((
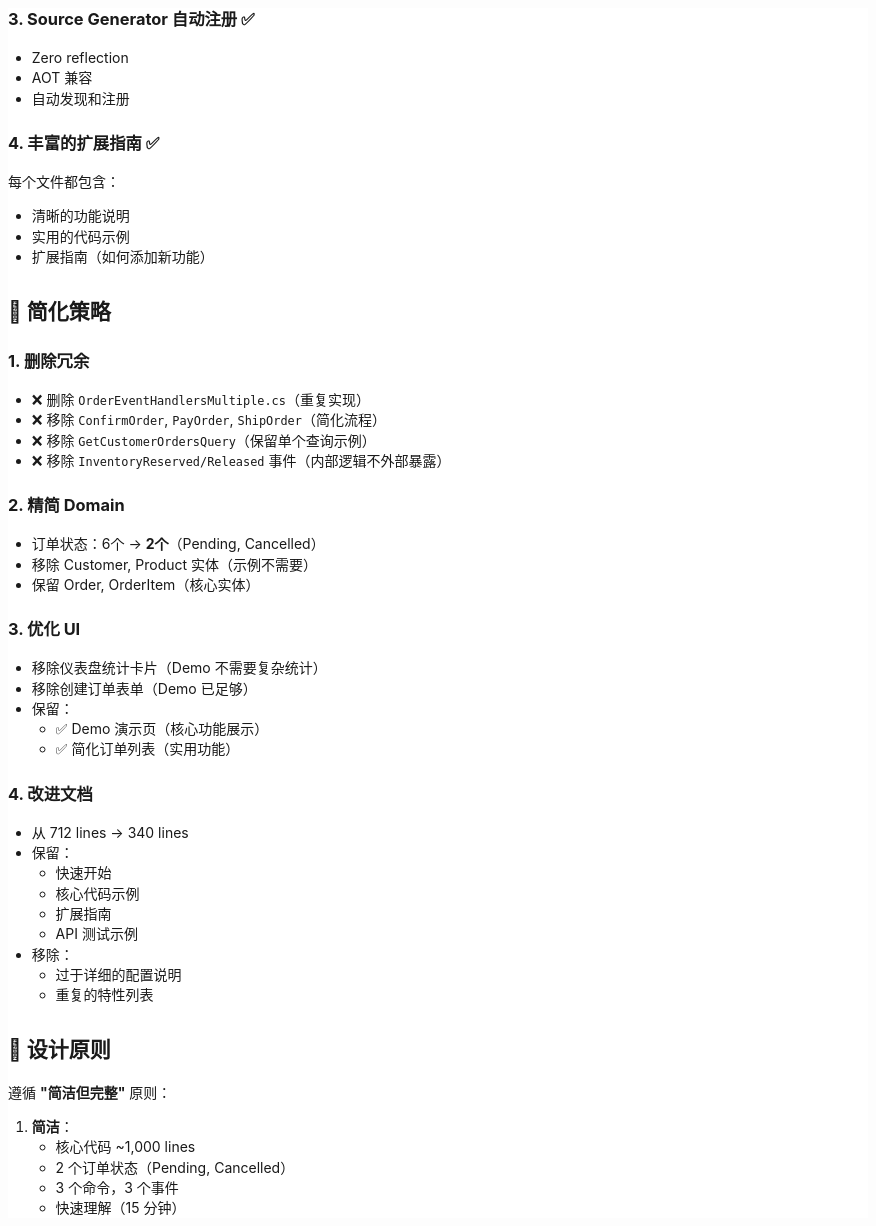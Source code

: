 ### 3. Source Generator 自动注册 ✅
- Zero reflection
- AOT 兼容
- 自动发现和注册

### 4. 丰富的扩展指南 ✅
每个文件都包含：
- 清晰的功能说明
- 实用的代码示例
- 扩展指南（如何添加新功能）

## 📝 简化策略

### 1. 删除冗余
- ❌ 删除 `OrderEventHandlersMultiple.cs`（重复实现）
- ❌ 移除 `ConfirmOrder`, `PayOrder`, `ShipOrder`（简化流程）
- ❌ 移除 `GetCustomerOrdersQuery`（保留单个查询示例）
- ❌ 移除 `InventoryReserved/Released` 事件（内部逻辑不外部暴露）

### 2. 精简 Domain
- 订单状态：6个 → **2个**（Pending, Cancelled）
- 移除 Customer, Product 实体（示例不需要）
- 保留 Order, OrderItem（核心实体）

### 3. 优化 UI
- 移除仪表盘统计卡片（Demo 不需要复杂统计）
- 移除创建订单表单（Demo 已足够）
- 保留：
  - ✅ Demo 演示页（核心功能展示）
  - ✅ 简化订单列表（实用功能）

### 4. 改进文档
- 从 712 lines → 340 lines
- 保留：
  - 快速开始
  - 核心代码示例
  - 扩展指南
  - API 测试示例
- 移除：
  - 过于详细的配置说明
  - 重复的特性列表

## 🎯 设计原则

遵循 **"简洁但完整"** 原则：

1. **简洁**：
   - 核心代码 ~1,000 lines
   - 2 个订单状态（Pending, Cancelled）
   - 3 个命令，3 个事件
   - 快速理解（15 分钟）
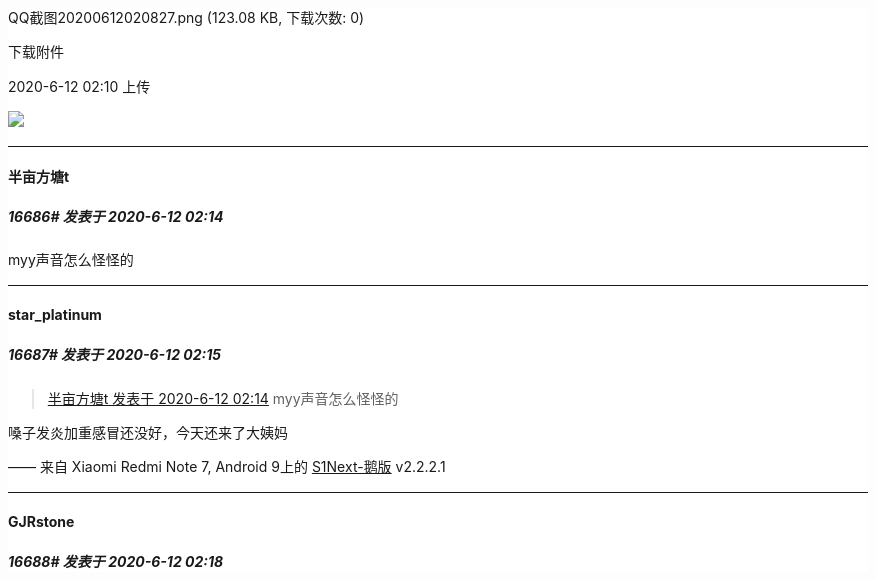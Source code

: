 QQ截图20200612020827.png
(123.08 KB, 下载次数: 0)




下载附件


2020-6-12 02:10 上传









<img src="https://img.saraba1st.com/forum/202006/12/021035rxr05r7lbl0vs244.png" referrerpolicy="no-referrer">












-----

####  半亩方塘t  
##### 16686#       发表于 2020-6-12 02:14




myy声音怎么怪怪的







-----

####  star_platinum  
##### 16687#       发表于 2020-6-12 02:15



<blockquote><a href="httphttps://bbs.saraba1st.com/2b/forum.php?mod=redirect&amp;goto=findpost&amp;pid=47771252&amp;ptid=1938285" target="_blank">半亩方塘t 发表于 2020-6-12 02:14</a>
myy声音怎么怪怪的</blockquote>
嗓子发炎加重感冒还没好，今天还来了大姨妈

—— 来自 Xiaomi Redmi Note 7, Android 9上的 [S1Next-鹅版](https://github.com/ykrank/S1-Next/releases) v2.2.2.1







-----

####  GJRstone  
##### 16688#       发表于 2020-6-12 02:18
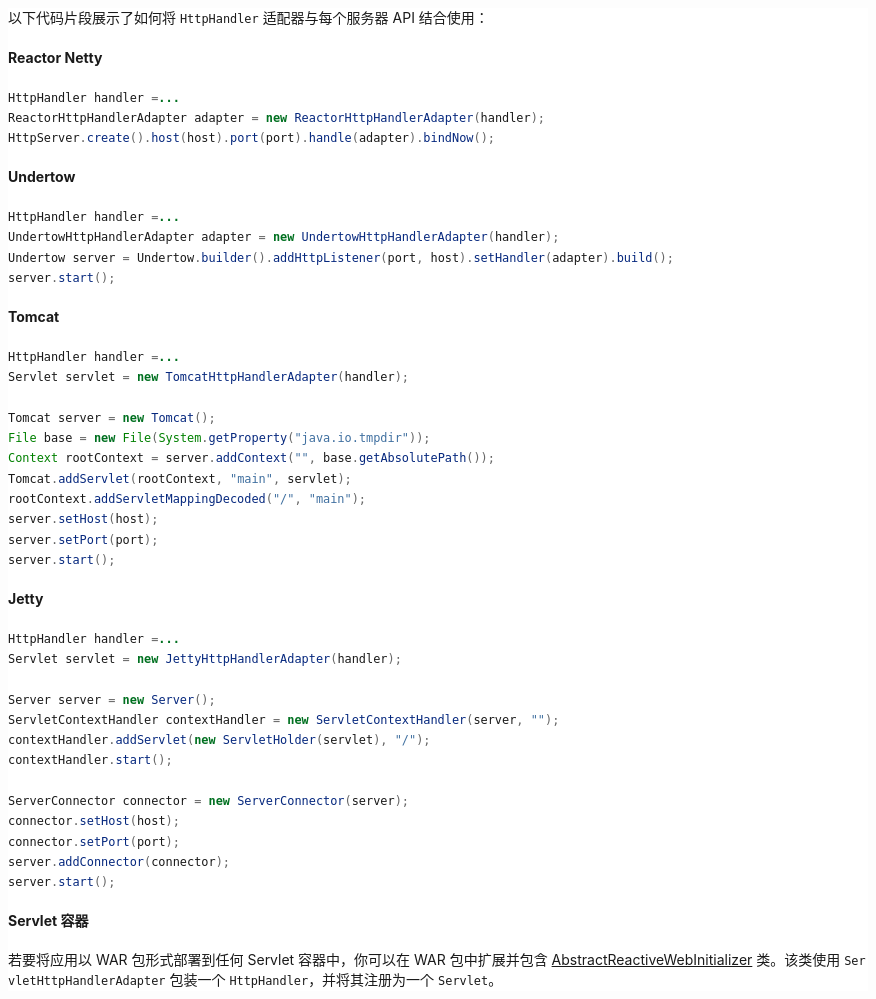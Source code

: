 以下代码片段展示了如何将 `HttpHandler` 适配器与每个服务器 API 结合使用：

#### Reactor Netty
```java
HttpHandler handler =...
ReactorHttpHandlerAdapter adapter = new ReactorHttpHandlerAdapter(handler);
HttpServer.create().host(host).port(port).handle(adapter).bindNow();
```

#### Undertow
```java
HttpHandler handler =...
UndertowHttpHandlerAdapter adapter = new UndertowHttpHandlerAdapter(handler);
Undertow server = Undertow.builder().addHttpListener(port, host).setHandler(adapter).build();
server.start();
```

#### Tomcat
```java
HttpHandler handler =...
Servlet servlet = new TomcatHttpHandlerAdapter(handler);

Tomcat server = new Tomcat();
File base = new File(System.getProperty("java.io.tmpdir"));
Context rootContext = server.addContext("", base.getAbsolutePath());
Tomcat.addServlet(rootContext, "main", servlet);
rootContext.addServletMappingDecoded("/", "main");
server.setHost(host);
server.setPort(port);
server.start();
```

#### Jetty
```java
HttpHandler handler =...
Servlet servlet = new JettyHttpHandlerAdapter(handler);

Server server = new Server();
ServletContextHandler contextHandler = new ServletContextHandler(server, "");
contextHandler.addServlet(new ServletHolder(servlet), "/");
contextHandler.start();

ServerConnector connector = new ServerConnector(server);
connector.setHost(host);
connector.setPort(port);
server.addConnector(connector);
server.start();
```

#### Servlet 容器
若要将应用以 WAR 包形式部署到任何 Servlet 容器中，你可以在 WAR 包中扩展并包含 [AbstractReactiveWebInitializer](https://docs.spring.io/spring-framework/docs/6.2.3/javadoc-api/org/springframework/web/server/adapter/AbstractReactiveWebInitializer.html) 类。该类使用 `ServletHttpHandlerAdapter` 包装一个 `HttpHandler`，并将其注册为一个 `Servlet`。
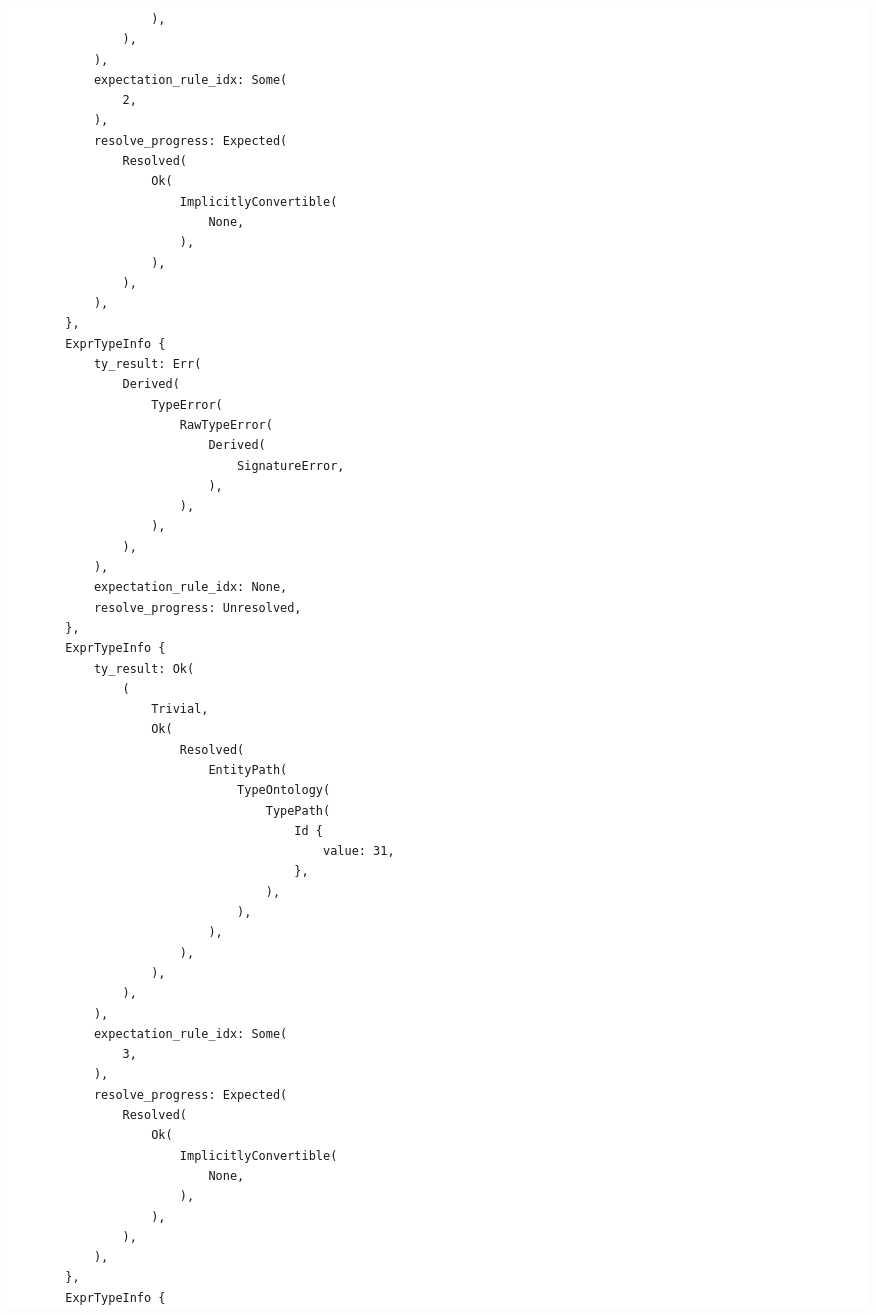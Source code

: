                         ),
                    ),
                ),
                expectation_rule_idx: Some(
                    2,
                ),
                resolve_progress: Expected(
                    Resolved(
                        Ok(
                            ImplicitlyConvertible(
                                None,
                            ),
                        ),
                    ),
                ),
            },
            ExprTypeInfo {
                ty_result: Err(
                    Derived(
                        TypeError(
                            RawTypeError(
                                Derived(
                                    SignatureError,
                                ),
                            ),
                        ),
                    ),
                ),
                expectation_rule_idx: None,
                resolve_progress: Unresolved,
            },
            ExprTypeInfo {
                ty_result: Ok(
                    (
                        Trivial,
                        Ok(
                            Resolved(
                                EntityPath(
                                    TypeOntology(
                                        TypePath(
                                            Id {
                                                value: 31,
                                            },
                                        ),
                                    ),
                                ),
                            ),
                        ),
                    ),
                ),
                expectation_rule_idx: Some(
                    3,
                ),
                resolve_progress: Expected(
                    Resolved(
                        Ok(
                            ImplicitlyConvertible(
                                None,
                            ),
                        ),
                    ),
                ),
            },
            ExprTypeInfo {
))
WHAT IS BEING ASKED => Every line above that has the string "base" needs to be copied.

ANSWER FOR THIS EXERCISE =>
File base = new File(System.getProperty("java.io.tmpdir"));
Context rootContext = server.addContext("", base.getAbsolutePath());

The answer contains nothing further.